What is being asked | Using the word "export" as the filter, copy each matching line from the records.

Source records
Start of Block

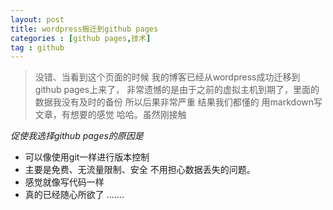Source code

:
 ```yaml
---
layout: post
title: wordpress搬迁到github pages
categories : [github pages,技术]
tag : github
---
```



> 没错、当看到这个页面的时候 我的博客已经从wordpress成功迁移到github pages上来了，
非常遗憾的是由于之前的虚拟主机到期了，里面的数据我没有及时的备份 
所以后果非常严重 结果我们都懂的
> 用markdown写文章，有想要的感觉 哈哈。虽然刚接触

*促使我选择github pages的原因是*

*	可以像使用git一样进行版本控制
*	主要是免费、无流量限制、安全 不用担心数据丢失的问题。
*	感觉就像写代码一样
*	真的已经随心所欲了
.......



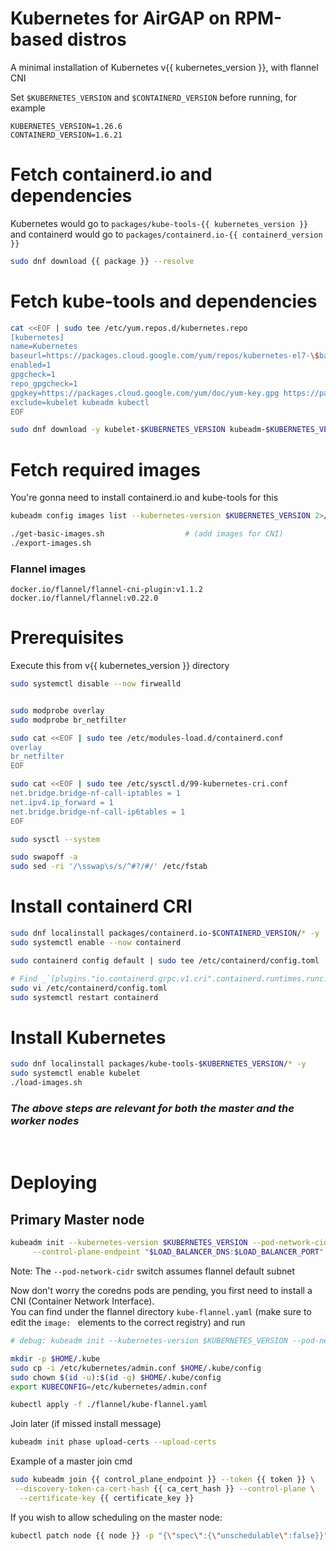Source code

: # Kubernetes for AirGAP on RPM-based distros
A minimal installation of Kubernetes v{{ kubernetes_version }}, with flannel CNI

Set `$KUBERNETES_VERSION` and `$CONTAINERD_VERSION` before running, for example

```
KUBERNETES_VERSION=1.26.6
CONTAINERD_VERSION=1.6.21
```

# Fetch containerd.io and dependencies
Kubernetes would go to `packages/kube-tools-{{ kubernetes_version }}` and containerd would go to `packages/containerd.io-{{ containerd_version }}`

```sh
sudo dnf download {{ package }} --resolve
```

# Fetch kube-tools and dependencies
```sh
cat <<EOF | sudo tee /etc/yum.repos.d/kubernetes.repo
[kubernetes]
name=Kubernetes
baseurl=https://packages.cloud.google.com/yum/repos/kubernetes-el7-\$basearch
enabled=1
gpgcheck=1
repo_gpgcheck=1
gpgkey=https://packages.cloud.google.com/yum/doc/yum-key.gpg https://packages.cloud.google.com/yum/doc/rpm-package-key.gpg
exclude=kubelet kubeadm kubectl
EOF

sudo dnf download -y kubelet-$KUBERNETES_VERSION kubeadm-$KUBERNETES_VERSION kubectl-$KUBERNETES_VERSION --disableexcludes=kubernetes --resolve
```

# Fetch required images
You're gonna need to install containerd.io and kube-tools for this

```sh
kubeadm config images list --kubernetes-version $KUBERNETES_VERSION 2>/dev/null > required-images.txt

./get-basic-images.sh                  # (add images for CNI)
./export-images.sh
```

### Flannel images
```
docker.io/flannel/flannel-cni-plugin:v1.1.2
docker.io/flannel/flannel:v0.22.0
```

# Prerequisites
Execute this from v{{ kubernetes_version }} directory

```sh
sudo systemctl disable --now firwealld


sudo modprobe overlay
sudo modprobe br_netfilter

sudo cat <<EOF | sudo tee /etc/modules-load.d/containerd.conf
overlay
br_netfilter
EOF

sudo cat <<EOF | sudo tee /etc/sysctl.d/99-kubernetes-cri.conf
net.bridge.bridge-nf-call-iptables = 1
net.ipv4.ip_forward = 1
net.bridge.bridge-nf-call-ip6tables = 1
EOF

sudo sysctl --system

sudo swapoff -a
sudo sed -ri '/\sswap\s/s/^#?/#/' /etc/fstab
```


# Install containerd CRI
```sh
sudo dnf localinstall packages/containerd.io-$CONTAINERD_VERSION/* -y
sudo systemctl enable --now containerd

sudo containerd config default | sudo tee /etc/containerd/config.toml

# Find _`[plugins."io.containerd.grpc.v1.cri".containerd.runtimes.runc.options]`_ in /etc/containerd/config.toml and change `SystemCgroup` to `true`
sudo vi /etc/containerd/config.toml 
sudo systemctl restart containerd
```

# Install Kubernetes
```sh
sudo dnf localinstall packages/kube-tools-$KUBERNETES_VERSION/* -y
sudo systemctl enable kubelet
./load-images.sh
```


### _The above steps are relevant for both the master and the worker nodes_
<br>

# Deploying

## Primary Master node
```sh
kubeadm init --kubernetes-version $KUBERNETES_VERSION --pod-network-cidr 10.244.0.0/16 --upload-certs \
     --control-plane-endpoint "$LOAD_BALANCER_DNS:$LOAD_BALANCER_PORT"
```

Note: The `--pod-network-cidr` switch assumes flannel default subnet

Now don't worry the coredns pods are pending, you first need to install a CNI (Container Network Interface).<br>You can find under the flannel directory `kube-flannel.yaml` (make sure to edit the `image: ` elements to the correct registry) and run

```sh
# debug: kubeadm init --kubernetes-version $KUBERNETES_VERSION --pod-network-cidr 10.244.0.0/16 --upload-certs --v=6

mkdir -p $HOME/.kube
sudo cp -i /etc/kubernetes/admin.conf $HOME/.kube/config
sudo chown $(id -u):$(id -g) $HOME/.kube/config
export KUBECONFIG=/etc/kubernetes/admin.conf

kubectl apply -f ./flannel/kube-flannel.yaml
```

Join later (if missed install message)
```sh
kubeadm init phase upload-certs --upload-certs
```

Example of a master join cmd
```sh
sudo kubeadm join {{ control_plane_endpoint }} --token {{ token }} \
 --discovery-token-ca-cert-hash {{ ca_cert_hash }} --control-plane \
  --certificate-key {{ certificate_key }}
```

If you wish to allow scheduling on the master node:
```sh
kubectl patch node {{ node }} -p "{\"spec\":{\"unschedulable\":false}}"
```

End of Block

Response box |
./export-images.sh
export KUBECONFIG=/etc/kubernetes/admin.conf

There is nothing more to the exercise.